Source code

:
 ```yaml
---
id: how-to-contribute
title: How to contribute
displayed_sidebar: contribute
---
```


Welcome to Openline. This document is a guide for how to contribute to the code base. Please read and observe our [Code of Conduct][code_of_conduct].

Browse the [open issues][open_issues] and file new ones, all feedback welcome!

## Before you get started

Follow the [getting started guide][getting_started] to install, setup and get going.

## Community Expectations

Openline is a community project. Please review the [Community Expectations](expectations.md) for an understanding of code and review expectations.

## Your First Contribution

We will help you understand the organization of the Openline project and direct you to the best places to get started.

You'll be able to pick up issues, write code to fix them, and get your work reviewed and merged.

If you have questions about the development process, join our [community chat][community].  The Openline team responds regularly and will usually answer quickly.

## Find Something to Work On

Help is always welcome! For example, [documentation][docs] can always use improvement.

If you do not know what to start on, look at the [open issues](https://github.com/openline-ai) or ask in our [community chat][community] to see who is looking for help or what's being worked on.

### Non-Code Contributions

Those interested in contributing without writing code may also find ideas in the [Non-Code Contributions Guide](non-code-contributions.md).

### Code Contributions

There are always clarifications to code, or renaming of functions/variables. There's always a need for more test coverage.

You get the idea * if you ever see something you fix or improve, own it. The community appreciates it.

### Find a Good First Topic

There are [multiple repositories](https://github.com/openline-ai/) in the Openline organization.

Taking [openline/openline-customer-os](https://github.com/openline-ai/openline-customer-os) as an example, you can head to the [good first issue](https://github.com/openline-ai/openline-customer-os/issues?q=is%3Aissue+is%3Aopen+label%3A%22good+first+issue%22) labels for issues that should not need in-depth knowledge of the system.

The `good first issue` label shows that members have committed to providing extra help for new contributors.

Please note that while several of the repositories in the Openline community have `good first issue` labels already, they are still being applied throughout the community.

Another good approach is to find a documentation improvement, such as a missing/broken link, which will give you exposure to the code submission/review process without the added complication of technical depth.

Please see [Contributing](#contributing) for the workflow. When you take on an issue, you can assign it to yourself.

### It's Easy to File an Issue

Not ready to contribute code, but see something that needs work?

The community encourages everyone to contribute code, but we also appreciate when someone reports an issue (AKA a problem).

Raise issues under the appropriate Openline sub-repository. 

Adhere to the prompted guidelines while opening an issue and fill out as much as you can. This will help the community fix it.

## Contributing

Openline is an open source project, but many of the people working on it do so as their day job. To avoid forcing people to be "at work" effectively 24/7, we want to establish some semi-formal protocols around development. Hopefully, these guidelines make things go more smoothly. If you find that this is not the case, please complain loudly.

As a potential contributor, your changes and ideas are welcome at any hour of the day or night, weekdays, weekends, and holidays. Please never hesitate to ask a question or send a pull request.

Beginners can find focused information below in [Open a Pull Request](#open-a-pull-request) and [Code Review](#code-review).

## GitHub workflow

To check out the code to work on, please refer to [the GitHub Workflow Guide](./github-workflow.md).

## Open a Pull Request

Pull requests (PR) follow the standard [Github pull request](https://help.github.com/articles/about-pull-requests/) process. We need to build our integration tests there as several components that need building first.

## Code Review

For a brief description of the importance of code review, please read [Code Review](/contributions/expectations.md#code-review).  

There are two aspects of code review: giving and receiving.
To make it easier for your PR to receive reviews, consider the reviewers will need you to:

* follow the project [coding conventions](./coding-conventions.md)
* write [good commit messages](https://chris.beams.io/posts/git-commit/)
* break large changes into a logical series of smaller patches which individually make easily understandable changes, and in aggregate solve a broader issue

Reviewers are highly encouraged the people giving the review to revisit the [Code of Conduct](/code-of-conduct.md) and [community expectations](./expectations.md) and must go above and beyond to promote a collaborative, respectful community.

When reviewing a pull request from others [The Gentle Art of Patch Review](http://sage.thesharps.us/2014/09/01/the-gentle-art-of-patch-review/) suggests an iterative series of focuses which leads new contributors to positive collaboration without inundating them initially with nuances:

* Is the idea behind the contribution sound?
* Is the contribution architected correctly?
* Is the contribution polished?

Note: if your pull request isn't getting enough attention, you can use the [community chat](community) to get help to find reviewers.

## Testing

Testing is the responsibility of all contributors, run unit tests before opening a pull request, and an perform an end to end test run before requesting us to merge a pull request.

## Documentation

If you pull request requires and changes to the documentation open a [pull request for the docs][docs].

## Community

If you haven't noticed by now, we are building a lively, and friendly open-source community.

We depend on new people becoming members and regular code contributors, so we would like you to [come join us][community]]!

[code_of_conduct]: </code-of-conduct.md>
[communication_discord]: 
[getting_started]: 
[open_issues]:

══════════

● Activity
Among the lines above, return those that contain the string "always".

● Response area
Help is always welcome! For example, [documentation][docs] can always use improvement.
There are always clarifications to code, or renaming of functions/variables. There's always a need for more test coverage.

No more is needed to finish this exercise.